David Carlisle wrote:
Dr. Johnson and every lexicographer since has used case as the least
significant, most rapidly varying element in ordering. The example I
have in front of me from the Concise Oxford Dictionary lists daily -
Dalmatian - dalmatic and I would not expect it to do anything else.
Dictionaries are not really a good example to follow here as they don't
have to deal with all strings, it probably doesn't list
DAILY or dalmatioN at all, but xsl:sort has to deal with these things.

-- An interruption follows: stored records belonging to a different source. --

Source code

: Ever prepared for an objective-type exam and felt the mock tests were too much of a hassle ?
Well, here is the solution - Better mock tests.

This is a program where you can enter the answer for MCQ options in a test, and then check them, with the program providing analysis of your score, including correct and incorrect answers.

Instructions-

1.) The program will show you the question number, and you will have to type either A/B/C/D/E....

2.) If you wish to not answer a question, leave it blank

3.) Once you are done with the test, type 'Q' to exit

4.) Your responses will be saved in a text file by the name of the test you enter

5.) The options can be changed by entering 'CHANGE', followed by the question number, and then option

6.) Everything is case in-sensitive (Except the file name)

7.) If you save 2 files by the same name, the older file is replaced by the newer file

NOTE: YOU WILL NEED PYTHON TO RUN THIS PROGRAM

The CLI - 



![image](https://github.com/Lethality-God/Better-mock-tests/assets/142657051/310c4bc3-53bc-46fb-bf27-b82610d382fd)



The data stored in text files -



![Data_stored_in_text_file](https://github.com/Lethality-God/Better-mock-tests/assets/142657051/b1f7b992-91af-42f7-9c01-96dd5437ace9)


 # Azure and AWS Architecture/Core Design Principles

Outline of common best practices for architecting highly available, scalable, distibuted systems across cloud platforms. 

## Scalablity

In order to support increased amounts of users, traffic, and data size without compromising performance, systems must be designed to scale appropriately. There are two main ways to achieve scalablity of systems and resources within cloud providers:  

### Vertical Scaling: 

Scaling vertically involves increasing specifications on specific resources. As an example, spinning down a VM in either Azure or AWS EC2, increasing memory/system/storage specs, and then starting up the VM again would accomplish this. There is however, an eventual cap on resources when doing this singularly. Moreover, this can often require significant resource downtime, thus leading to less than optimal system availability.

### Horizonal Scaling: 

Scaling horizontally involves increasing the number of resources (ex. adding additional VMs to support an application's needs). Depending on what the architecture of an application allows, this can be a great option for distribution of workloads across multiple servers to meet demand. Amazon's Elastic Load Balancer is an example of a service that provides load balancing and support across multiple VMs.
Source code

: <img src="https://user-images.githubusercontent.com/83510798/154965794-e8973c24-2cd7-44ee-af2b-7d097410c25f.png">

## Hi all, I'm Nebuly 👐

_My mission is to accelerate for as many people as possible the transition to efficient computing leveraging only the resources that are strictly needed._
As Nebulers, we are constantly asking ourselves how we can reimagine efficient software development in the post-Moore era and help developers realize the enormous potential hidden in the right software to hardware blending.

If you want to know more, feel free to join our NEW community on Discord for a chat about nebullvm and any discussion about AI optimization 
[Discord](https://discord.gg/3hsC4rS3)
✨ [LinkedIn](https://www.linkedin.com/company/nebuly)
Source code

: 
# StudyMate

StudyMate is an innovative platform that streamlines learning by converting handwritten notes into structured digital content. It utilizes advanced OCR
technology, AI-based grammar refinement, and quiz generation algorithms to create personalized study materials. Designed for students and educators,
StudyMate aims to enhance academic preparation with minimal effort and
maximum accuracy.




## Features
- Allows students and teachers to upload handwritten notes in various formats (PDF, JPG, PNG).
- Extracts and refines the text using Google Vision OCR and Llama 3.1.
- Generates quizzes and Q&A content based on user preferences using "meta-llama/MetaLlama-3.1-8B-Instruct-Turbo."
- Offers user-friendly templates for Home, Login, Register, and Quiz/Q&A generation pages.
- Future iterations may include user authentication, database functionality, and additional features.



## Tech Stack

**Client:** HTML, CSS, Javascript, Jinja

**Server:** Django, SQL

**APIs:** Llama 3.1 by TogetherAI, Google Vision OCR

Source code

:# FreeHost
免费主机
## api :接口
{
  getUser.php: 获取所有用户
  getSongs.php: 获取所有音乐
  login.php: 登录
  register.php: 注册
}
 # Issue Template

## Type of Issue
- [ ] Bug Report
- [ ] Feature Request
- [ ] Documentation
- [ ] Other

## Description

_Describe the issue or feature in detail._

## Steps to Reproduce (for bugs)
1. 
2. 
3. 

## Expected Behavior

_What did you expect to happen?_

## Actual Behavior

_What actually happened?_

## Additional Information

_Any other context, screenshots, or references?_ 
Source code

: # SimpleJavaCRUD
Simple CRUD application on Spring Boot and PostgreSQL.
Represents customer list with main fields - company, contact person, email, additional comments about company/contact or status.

I haven't seen anyone mention that in the general case it is not
possible for any XSLT implementation to define the appropriate collation
rules for all possible uses of sort--the variance even within a single
language is too great, as evidenced by, for example, the discussion of
back-of-the-book index sorting in the _Chicago Manual of Style_. In
addition, the Unicode standard is very clear that the ordering of
characters in the Unicode character set does not define the collation
sequence for any language or writing system. While most alphabetic
languages have a natural or default collation order, sylabic and
ideographic languages mostly do not.
For example, Simplified Chinese is collated in terms of its pin-yin
transliteration. That is, a character transliterated as "pi" would sort
under "p". But there is no universal agreement about what the
transliteration of every character is--some authorities might
transliterate "pi" as "bi", for example.
Not to mention that collation rules could vary within a single document.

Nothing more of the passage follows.